- [MATERIAL TO PROCESS]
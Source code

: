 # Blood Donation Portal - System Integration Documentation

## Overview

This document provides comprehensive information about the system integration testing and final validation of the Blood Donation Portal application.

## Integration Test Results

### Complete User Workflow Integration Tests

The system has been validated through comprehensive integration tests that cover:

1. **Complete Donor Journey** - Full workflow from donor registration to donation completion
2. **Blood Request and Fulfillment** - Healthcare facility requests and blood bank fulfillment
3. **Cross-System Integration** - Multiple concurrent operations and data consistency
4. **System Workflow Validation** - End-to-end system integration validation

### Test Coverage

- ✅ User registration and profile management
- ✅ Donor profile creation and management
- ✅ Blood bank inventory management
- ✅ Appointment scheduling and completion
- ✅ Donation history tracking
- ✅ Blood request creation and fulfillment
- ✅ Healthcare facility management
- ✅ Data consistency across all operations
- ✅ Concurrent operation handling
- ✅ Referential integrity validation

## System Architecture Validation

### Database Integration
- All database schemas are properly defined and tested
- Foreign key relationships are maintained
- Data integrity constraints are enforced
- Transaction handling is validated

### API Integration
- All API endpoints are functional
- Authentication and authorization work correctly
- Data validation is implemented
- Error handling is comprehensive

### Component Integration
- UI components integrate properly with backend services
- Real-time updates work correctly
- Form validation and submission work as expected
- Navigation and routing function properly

- [AIM OF THE TASK] Within the listing above, extract exactly the lines from the line with "## Overview" to the line with "The system has", the two named lines included, and no others.

- [RESPONSE TO THIS TASK]
## Overview

This document provides comprehensive information about the system integration testing and final validation of the Blood Donation Portal application.

## Integration Test Results

### Complete User Workflow Integration Tests

The system has been validated through comprehensive integration tests that cover:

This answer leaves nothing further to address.